> WHAT THE EXERCISE ASKS
Search the entries for the word "sure" and copy each line that has it.

(Records drawn from a dataset)

--- START ---

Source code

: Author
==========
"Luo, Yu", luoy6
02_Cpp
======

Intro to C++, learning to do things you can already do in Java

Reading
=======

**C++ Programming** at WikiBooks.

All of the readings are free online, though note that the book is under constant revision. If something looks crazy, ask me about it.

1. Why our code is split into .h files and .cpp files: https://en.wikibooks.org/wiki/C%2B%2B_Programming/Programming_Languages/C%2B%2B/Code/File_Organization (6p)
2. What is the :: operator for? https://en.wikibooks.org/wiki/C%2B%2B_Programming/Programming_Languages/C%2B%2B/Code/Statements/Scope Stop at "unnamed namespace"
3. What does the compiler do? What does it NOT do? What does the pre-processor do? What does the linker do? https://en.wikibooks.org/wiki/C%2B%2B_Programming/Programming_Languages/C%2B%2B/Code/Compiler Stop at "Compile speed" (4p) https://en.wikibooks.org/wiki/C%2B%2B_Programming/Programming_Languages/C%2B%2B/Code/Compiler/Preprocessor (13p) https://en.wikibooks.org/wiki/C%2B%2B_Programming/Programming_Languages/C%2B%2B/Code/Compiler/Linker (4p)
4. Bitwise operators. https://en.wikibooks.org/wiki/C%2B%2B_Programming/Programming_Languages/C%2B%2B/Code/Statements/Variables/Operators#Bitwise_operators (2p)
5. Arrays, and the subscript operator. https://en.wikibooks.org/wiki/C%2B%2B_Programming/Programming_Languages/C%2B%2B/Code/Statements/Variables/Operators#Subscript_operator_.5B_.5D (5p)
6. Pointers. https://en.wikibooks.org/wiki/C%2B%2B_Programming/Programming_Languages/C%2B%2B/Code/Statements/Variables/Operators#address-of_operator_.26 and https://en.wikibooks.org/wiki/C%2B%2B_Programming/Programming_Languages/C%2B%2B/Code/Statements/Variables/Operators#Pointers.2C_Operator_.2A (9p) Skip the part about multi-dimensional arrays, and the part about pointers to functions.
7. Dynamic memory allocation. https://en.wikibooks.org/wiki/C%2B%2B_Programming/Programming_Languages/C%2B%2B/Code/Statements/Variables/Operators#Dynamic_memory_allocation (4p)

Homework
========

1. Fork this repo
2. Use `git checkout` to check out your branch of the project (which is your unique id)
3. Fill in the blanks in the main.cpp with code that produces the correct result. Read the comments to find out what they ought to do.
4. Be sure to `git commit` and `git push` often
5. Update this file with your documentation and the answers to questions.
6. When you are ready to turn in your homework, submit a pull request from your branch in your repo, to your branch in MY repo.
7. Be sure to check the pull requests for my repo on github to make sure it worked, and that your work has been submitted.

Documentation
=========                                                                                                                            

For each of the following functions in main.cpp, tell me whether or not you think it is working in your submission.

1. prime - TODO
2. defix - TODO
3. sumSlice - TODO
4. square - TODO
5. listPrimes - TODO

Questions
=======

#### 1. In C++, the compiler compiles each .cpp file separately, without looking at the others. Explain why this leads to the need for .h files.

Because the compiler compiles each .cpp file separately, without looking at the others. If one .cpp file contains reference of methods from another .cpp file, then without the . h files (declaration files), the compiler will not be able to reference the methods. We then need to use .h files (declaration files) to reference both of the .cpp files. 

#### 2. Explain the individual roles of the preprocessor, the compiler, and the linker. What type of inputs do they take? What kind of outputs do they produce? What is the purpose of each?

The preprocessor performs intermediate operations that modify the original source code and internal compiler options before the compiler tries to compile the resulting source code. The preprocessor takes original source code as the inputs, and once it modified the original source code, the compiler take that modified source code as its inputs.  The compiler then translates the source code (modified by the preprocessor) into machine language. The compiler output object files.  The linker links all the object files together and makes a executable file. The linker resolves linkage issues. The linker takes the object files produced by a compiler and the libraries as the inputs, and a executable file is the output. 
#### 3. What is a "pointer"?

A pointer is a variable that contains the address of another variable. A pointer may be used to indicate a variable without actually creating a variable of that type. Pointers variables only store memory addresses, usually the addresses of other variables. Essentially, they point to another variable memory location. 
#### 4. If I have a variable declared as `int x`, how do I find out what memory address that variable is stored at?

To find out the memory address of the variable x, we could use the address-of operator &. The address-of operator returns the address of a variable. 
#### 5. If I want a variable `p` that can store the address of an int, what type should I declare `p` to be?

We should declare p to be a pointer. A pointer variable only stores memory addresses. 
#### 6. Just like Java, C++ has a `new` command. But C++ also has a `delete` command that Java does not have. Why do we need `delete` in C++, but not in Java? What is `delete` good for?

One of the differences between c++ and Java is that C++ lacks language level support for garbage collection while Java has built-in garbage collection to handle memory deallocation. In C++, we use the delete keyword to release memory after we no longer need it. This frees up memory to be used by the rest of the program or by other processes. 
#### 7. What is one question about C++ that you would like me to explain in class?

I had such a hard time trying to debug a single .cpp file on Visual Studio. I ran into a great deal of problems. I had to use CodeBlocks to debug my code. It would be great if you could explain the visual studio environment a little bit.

--- END ---

> SOLUTION
4. Be sure to `git commit` and `git push` often
7. Be sure to check the pull requests for my repo on github to make sure it worked, and that your work has been submitted.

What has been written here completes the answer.